Два столба встали почти разом — у машинного отделения и под кормовой башней. Звук пришёл через воду, тупой, двойной, как удар кувалдой по мешку. Крейсер осел кормой, выпрямил крен — на короткое мгновение стал ровным, целым, живым — и начал уходить кормой вперёд, всё быстрее, с нарастающим рёвом выходящего воздуха.
* * *
На «Сторожевом» никто не крикнул. Я слышал, как молчит команда, — плотно, всем телом, как молчат люди, которым очень хочется орать. Мы не смотрели, как он тонет. Веер сложился, смены легли на отход, и через десять минут между нами и этим местом снова была ночь. Ни одного выстрела, ни одного прожектора, ни одной ракеты. Без расписки — так это стояло в тетради, и впервые за войну я видел, как страница выходит целиком, от проблеска до отхода.
На отходе Одинцов принял с крейсеров вторую дорожку: горевший днём двухтрубный силуэт, десять миль южнее, ход шесть узлов. Я отдал его второй смене — одним проблеском, шесть знаков.
Я стоял на левом крыле и слушал зюйд. Слушать было нечего: десять миль, ночь, зыбь. Сигнальщик держал бинокль на юг, хотя в бинокль там ничего быть не могло. Одинцов подошёл с картой, постоял рядом и ушёл, ничего не сказав. Через сорок минут — ровно столько, сколько сближались мы, — он подошёл снова и спросил, не дать ли им запрос.
Запроса я не дал: проблеск в чужом секторе увидели бы и чужие.
Я простоял ещё двадцать минут. За двадцать минут я трижды проверил, где идёт моя смена. Смена шла где положено.
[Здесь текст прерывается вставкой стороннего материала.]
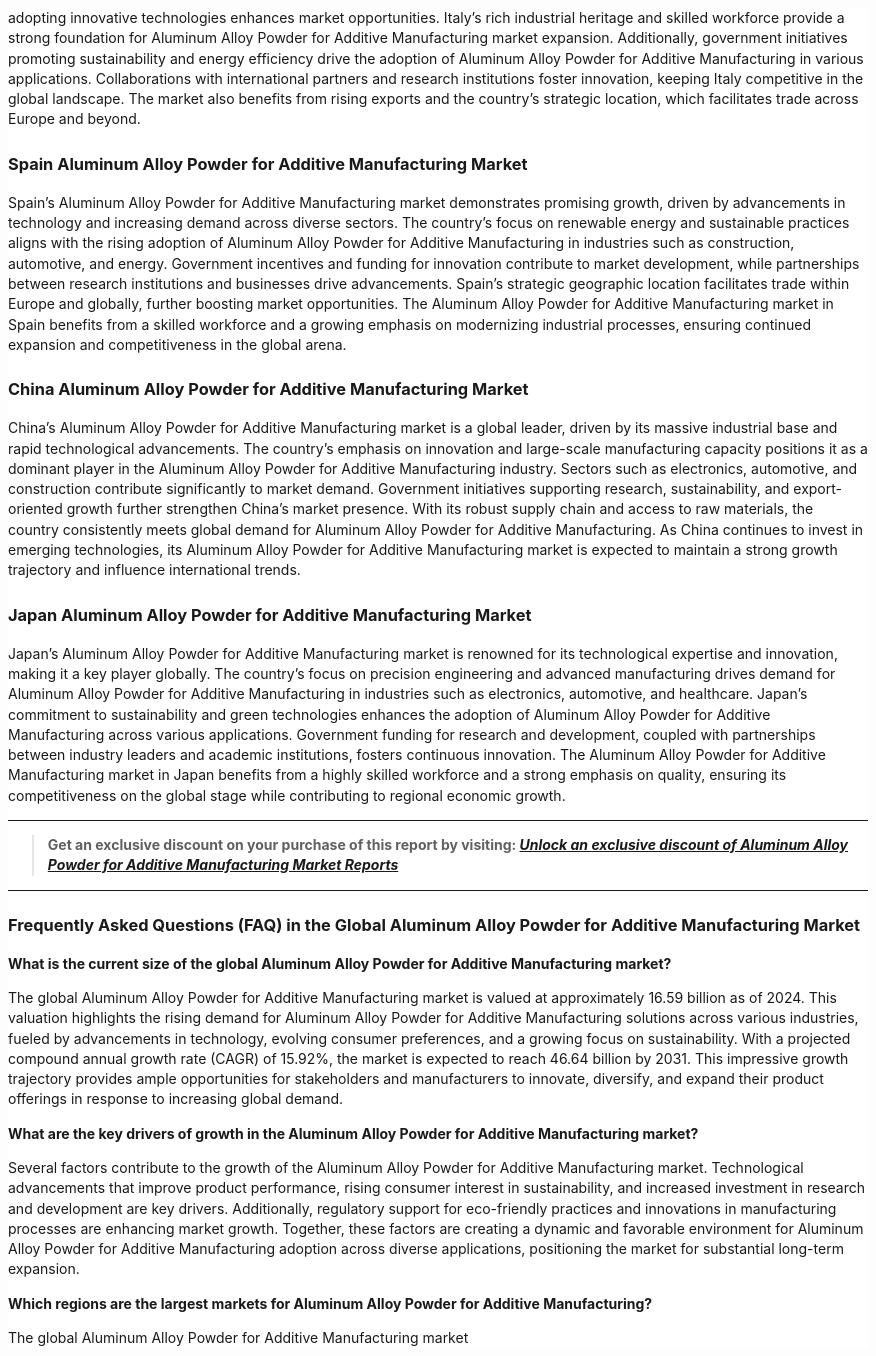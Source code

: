 adopting innovative technologies enhances market opportunities. Italy&rsquo;s rich industrial heritage and skilled workforce provide a strong foundation for Aluminum Alloy Powder for Additive Manufacturing market expansion. Additionally, government initiatives promoting sustainability and energy efficiency drive the adoption of Aluminum Alloy Powder for Additive Manufacturing in various applications. Collaborations with international partners and research institutions foster innovation, keeping Italy competitive in the global landscape. The market also benefits from rising exports and the country&rsquo;s strategic location, which facilitates trade across Europe and beyond.</p><h3>Spain Aluminum Alloy Powder for Additive Manufacturing Market</h3><p>Spain&rsquo;s Aluminum Alloy Powder for Additive Manufacturing market demonstrates promising growth, driven by advancements in technology and increasing demand across diverse sectors. The country&rsquo;s focus on renewable energy and sustainable practices aligns with the rising adoption of Aluminum Alloy Powder for Additive Manufacturing in industries such as construction, automotive, and energy. Government incentives and funding for innovation contribute to market development, while partnerships between research institutions and businesses drive advancements. Spain&rsquo;s strategic geographic location facilitates trade within Europe and globally, further boosting market opportunities. The Aluminum Alloy Powder for Additive Manufacturing market in Spain benefits from a skilled workforce and a growing emphasis on modernizing industrial processes, ensuring continued expansion and competitiveness in the global arena.</p><h3>China Aluminum Alloy Powder for Additive Manufacturing Market</h3><p>China&rsquo;s Aluminum Alloy Powder for Additive Manufacturing market is a global leader, driven by its massive industrial base and rapid technological advancements. The country&rsquo;s emphasis on innovation and large-scale manufacturing capacity positions it as a dominant player in the Aluminum Alloy Powder for Additive Manufacturing industry. Sectors such as electronics, automotive, and construction contribute significantly to market demand. Government initiatives supporting research, sustainability, and export-oriented growth further strengthen China&rsquo;s market presence. With its robust supply chain and access to raw materials, the country consistently meets global demand for Aluminum Alloy Powder for Additive Manufacturing. As China continues to invest in emerging technologies, its Aluminum Alloy Powder for Additive Manufacturing market is expected to maintain a strong growth trajectory and influence international trends.</p><h3>Japan Aluminum Alloy Powder for Additive Manufacturing Market</h3><p>Japan&rsquo;s Aluminum Alloy Powder for Additive Manufacturing market is renowned for its technological expertise and innovation, making it a key player globally. The country&rsquo;s focus on precision engineering and advanced manufacturing drives demand for Aluminum Alloy Powder for Additive Manufacturing in industries such as electronics, automotive, and healthcare. Japan&rsquo;s commitment to sustainability and green technologies enhances the adoption of Aluminum Alloy Powder for Additive Manufacturing across various applications. Government funding for research and development, coupled with partnerships between industry leaders and academic institutions, fosters continuous innovation. The Aluminum Alloy Powder for Additive Manufacturing market in Japan benefits from a highly skilled workforce and a strong emphasis on quality, ensuring its competitiveness on the global stage while contributing to regional economic growth.</p><hr /><blockquote><p><strong>Get an exclusive discount on your purchase of this report by visiting: <em><a href="://marketresearchpulse.com/ask-for-discount/104072?utm_source=Github&amp;utm_medium=0111">Unlock an exclusive discount of Aluminum Alloy Powder for Additive Manufacturing Market Reports</a></em>&nbsp;</strong></p></blockquote><hr /><h3>Frequently Asked Questions (FAQ) in the Global Aluminum Alloy Powder for Additive Manufacturing Market</h3><p><strong>What is the current size of the global Aluminum Alloy Powder for Additive Manufacturing market?</strong></p><p>The global Aluminum Alloy Powder for Additive Manufacturing market is valued at approximately 16.59 billion as of 2024. This valuation highlights the rising demand for Aluminum Alloy Powder for Additive Manufacturing solutions across various industries, fueled by advancements in technology, evolving consumer preferences, and a growing focus on sustainability. With a projected compound annual growth rate (CAGR) of 15.92%, the market is expected to reach 46.64 billion by 2031. This impressive growth trajectory provides ample opportunities for stakeholders and manufacturers to innovate, diversify, and expand their product offerings in response to increasing global demand.</p><p><strong>What are the key drivers of growth in the Aluminum Alloy Powder for Additive Manufacturing market?</strong></p><p>Several factors contribute to the growth of the Aluminum Alloy Powder for Additive Manufacturing market. Technological advancements that improve product performance, rising consumer interest in sustainability, and increased investment in research and development are key drivers. Additionally, regulatory support for eco-friendly practices and innovations in manufacturing processes are enhancing market growth. Together, these factors are creating a dynamic and favorable environment for Aluminum Alloy Powder for Additive Manufacturing adoption across diverse applications, positioning the market for substantial long-term expansion.</p><p><strong>Which regions are the largest markets for Aluminum Alloy Powder for Additive Manufacturing?</strong></p><p>The global Aluminum Alloy Powder for Additive Manufacturing market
Делать ей было нечего тоже.
Вторая смена взяла его через час, уже при взошедшей луне, двумя торпедами из трёх. Об этом я узнал по глухому сдвоенному удару с зюйда и по одному-единственному проблеску: «сделано». Командир второй смены потом рассказывал, что страшнее всего на сближении был свой же кашель в кулак у носового аппарата «бэшки», который могли услышать. Не услышали.
«Бравый» шёл в моей смене концевым.
На повороте к сбору луна уже висела над водой, и каждый из нас чертил по ней чёрную тень. Смена шла растянуто, в затылок друг другу, через всю дорожку.
— Полный, — сказал я.
Одинцов передал по линии. На двенадцати узлах мы сползали бы с дорожки ещё полчаса, и все полчаса были бы чужими. Смена пошла полный, и за кормой встало белое — первое белое за эту ночь.
Через три минуты вал «Бравого», не менявший подшипников с зимы, выбрал свой ресурс до конца. «Бравый» покатился влево, теряя ход, и встал — чёрный, беспомощный, поперёк лунной дорожки, как на витрине.
Дейдвуд. Май, мой навал, уступленная доковая очередь.
И «полный». «Обратно тоже двенадцать», — сказал я ему шесть часов назад, и он спрятал рапорт в карман.
* * *
Чужой дежурный крейсер нашёл его прожектором с третьего маха. Луч лёг на «Бравого», как палец на карту, — и вокруг пальца немедленно стала вставать вода.
Дальше всё делалось без сигналов, потому что было отработано до сигналов. «Сторожевой» и «Расторопный» развернулись на луч. Огарёв пошёл на прожектор в лоб. Я — к борту «Бравого».
Три минуты хода. По «Бравому» попали на первой. Ещё раз — на второй. На третьей в середине корпуса встало пламя. В его свету стало видно всё, что ночь до сих пор прятала: сходни, людей у лееров, кочегаров, выносящих своих снизу. Команда шла за борт по счёту.